## PROBLEM
Could the entries below be retyped exactly and in full?

(Saved entries)
= = = =

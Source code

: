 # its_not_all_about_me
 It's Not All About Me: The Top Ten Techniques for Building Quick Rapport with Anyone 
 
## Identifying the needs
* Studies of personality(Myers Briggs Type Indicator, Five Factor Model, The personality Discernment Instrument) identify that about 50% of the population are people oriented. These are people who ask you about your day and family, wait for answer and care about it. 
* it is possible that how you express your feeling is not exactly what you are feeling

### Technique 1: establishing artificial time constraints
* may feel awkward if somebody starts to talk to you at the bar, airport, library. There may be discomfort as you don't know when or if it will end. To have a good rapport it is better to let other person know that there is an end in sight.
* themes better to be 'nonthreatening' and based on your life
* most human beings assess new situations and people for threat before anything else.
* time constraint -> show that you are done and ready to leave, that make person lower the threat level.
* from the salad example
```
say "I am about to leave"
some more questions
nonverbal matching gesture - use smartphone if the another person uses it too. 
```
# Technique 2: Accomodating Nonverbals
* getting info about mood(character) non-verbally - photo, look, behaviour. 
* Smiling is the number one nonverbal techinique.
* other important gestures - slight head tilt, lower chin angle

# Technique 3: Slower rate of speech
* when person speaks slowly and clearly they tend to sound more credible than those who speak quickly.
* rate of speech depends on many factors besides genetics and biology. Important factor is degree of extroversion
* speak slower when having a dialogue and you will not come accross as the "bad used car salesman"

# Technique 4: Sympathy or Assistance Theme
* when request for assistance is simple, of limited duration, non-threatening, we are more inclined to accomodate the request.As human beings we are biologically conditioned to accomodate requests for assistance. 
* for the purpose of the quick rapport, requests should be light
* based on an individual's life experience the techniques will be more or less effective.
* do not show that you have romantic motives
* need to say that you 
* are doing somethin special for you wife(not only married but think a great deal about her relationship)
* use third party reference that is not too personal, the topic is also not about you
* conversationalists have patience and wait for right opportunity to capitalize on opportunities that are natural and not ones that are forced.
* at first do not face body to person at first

= = = =

## REPLY
Source code

: # its_not_all_about_me
 It's Not All About Me: The Top Ten Techniques for Building Quick Rapport with Anyone 
 
## Identifying the needs
* Studies of personality(Myers Briggs Type Indicator, Five Factor Model, The personality Discernment Instrument) identify that about 50% of the population are people oriented. These are people who ask you about your day and family, wait for answer and care about it. 
* it is possible that how you express your feeling is not exactly what you are feeling

### Technique 1: establishing artificial time constraints
* may feel awkward if somebody starts to talk to you at the bar, airport, library. There may be discomfort as you don't know when or if it will end. To have a good rapport it is better to let other person know that there is an end in sight.
* themes better to be 'nonthreatening' and based on your life
* most human beings assess new situations and people for threat before anything else.
* time constraint -> show that you are done and ready to leave, that make person lower the threat level.
* from the salad example
```
say "I am about to leave"
some more questions
nonverbal matching gesture - use smartphone if the another person uses it too. 
```
# Technique 2: Accomodating Nonverbals
* getting info about mood(character) non-verbally - photo, look, behaviour. 
* Smiling is the number one nonverbal techinique.
* other important gestures - slight head tilt, lower chin angle

# Technique 3: Slower rate of speech
* when person speaks slowly and clearly they tend to sound more credible than those who speak quickly.
* rate of speech depends on many factors besides genetics and biology. Important factor is degree of extroversion
* speak slower when having a dialogue and you will not come accross as the "bad used car salesman"

# Technique 4: Sympathy or Assistance Theme
* when request for assistance is simple, of limited duration, non-threatening, we are more inclined to accomodate the request.As human beings we are biologically conditioned to accomodate requests for assistance. 
* for the purpose of the quick rapport, requests should be light
* based on an individual's life experience the techniques will be more or less effective.
* do not show that you have romantic motives
* need to say that you 
* are doing somethin special for you wife(not only married but think a great deal about her relationship)
* use third party reference that is not too personal, the topic is also not about you
* conversationalists have patience and wait for right opportunity to capitalize on opportunities that are natural and not ones that are forced.
* at first do not face body to person at first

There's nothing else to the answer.